What is needed
Retype the whole listing below precisely.

-- Opening Marker --

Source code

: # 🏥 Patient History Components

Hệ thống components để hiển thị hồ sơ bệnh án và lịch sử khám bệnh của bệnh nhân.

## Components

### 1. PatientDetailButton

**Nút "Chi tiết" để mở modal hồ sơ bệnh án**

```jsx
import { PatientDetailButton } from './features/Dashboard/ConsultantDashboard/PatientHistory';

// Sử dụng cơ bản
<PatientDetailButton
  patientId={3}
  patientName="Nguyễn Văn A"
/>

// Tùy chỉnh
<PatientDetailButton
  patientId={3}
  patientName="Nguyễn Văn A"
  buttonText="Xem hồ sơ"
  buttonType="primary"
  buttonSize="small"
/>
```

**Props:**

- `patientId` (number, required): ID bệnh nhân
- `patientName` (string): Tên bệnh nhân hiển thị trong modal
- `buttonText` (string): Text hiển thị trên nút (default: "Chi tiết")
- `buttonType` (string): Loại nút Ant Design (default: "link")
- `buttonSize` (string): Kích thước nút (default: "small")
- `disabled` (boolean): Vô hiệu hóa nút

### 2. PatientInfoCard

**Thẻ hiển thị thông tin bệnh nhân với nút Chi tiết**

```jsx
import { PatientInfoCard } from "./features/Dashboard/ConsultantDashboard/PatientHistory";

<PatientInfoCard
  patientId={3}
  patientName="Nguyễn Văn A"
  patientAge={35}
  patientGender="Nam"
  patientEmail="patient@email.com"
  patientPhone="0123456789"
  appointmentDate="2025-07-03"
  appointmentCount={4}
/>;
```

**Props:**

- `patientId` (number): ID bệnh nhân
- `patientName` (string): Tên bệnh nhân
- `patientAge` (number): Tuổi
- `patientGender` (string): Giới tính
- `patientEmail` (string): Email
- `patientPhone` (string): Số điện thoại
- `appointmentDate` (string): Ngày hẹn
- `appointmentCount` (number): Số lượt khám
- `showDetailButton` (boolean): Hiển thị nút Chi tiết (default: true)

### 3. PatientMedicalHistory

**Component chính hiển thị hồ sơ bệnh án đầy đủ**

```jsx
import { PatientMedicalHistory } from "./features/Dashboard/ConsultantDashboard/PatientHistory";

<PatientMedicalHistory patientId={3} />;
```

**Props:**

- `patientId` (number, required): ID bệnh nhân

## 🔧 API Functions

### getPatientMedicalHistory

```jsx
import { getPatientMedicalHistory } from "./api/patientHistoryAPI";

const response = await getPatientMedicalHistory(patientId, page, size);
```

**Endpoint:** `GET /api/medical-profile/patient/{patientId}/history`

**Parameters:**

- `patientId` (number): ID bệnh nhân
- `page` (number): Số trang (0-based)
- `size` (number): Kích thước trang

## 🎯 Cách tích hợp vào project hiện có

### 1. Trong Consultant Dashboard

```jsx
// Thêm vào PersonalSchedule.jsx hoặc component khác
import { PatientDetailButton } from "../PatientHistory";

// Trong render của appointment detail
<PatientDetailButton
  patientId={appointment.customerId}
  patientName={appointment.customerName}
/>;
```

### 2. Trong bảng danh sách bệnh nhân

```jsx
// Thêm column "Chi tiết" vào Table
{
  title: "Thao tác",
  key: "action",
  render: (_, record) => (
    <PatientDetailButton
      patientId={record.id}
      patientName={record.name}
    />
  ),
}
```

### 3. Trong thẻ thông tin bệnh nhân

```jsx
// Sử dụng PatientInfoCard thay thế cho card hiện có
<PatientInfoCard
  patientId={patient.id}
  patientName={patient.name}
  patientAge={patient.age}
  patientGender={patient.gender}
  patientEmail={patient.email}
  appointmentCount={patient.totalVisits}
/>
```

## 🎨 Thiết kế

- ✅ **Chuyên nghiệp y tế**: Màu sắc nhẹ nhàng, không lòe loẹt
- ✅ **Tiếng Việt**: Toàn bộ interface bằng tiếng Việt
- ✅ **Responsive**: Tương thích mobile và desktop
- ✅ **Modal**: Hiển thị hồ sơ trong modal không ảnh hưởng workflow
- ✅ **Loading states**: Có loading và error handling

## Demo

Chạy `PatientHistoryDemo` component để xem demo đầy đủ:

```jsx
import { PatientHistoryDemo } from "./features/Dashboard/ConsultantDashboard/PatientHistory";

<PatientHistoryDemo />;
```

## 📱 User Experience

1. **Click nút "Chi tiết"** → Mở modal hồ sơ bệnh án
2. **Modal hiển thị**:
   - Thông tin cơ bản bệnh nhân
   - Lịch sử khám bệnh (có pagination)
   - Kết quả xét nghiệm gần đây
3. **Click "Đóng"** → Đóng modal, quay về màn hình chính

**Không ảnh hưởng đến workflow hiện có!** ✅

-- Closing Marker --

Written response
Source code

: # 🏥 Patient History Components

Hệ thống components để hiển thị hồ sơ bệnh án và lịch sử khám bệnh của bệnh nhân.

## Components

### 1. PatientDetailButton

**Nút "Chi tiết" để mở modal hồ sơ bệnh án**

```jsx
import { PatientDetailButton } from './features/Dashboard/ConsultantDashboard/PatientHistory';

// Sử dụng cơ bản
<PatientDetailButton
  patientId={3}
  patientName="Nguyễn Văn A"
/>

// Tùy chỉnh
<PatientDetailButton
  patientId={3}
  patientName="Nguyễn Văn A"
  buttonText="Xem hồ sơ"
  buttonType="primary"
  buttonSize="small"
/>
```

**Props:**

- `patientId` (number, required): ID bệnh nhân
- `patientName` (string): Tên bệnh nhân hiển thị trong modal
- `buttonText` (string): Text hiển thị trên nút (default: "Chi tiết")
- `buttonType` (string): Loại nút Ant Design (default: "link")
- `buttonSize` (string): Kích thước nút (default: "small")
- `disabled` (boolean): Vô hiệu hóa nút

### 2. PatientInfoCard

**Thẻ hiển thị thông tin bệnh nhân với nút Chi tiết**

```jsx
import { PatientInfoCard } from "./features/Dashboard/ConsultantDashboard/PatientHistory";

<PatientInfoCard
  patientId={3}
  patientName="Nguyễn Văn A"
  patientAge={35}
  patientGender="Nam"
  patientEmail="patient@email.com"
  patientPhone="0123456789"
  appointmentDate="2025-07-03"
  appointmentCount={4}
/>;
```

**Props:**

- `patientId` (number): ID bệnh nhân
- `patientName` (string): Tên bệnh nhân
- `patientAge` (number): Tuổi
- `patientGender` (string): Giới tính
- `patientEmail` (string): Email
- `patientPhone` (string): Số điện thoại
- `appointmentDate` (string): Ngày hẹn
- `appointmentCount` (number): Số lượt khám
- `showDetailButton` (boolean): Hiển thị nút Chi tiết (default: true)

### 3. PatientMedicalHistory

**Component chính hiển thị hồ sơ bệnh án đầy đủ**

```jsx
import { PatientMedicalHistory } from "./features/Dashboard/ConsultantDashboard/PatientHistory";

<PatientMedicalHistory patientId={3} />;
```

**Props:**

- `patientId` (number, required): ID bệnh nhân

## 🔧 API Functions

### getPatientMedicalHistory

```jsx
import { getPatientMedicalHistory } from "./api/patientHistoryAPI";

const response = await getPatientMedicalHistory(patientId, page, size);
```

**Endpoint:** `GET /api/medical-profile/patient/{patientId}/history`

**Parameters:**

- `patientId` (number): ID bệnh nhân
- `page` (number): Số trang (0-based)
- `size` (number): Kích thước trang

## 🎯 Cách tích hợp vào project hiện có

### 1. Trong Consultant Dashboard

```jsx
// Thêm vào PersonalSchedule.jsx hoặc component khác
import { PatientDetailButton } from "../PatientHistory";

// Trong render của appointment detail
<PatientDetailButton
  patientId={appointment.customerId}
  patientName={appointment.customerName}
/>;
```

### 2. Trong bảng danh sách bệnh nhân

```jsx
// Thêm column "Chi tiết" vào Table
{
  title: "Thao tác",
  key: "action",
  render: (_, record) => (
    <PatientDetailButton
      patientId={record.id}
      patientName={record.name}
    />
  ),
}
```

### 3. Trong thẻ thông tin bệnh nhân

```jsx
// Sử dụng PatientInfoCard thay thế cho card hiện có
<PatientInfoCard
  patientId={patient.id}
  patientName={patient.name}
  patientAge={patient.age}
  patientGender={patient.gender}
  patientEmail={patient.email}
  appointmentCount={patient.totalVisits}
/>
```

## 🎨 Thiết kế

- ✅ **Chuyên nghiệp y tế**: Màu sắc nhẹ nhàng, không lòe loẹt
- ✅ **Tiếng Việt**: Toàn bộ interface bằng tiếng Việt
- ✅ **Responsive**: Tương thích mobile và desktop
- ✅ **Modal**: Hiển thị hồ sơ trong modal không ảnh hưởng workflow
- ✅ **Loading states**: Có loading và error handling

## Demo

Chạy `PatientHistoryDemo` component để xem demo đầy đủ:

```jsx
import { PatientHistoryDemo } from "./features/Dashboard/ConsultantDashboard/PatientHistory";

<PatientHistoryDemo />;
```

## 📱 User Experience

1. **Click nút "Chi tiết"** → Mở modal hồ sơ bệnh án
2. **Modal hiển thị**:
   - Thông tin cơ bản bệnh nhân
   - Lịch sử khám bệnh (có pagination)
   - Kết quả xét nghiệm gần đây
3. **Click "Đóng"** → Đóng modal, quay về màn hình chính

**Không ảnh hưởng đến workflow hiện có!** ✅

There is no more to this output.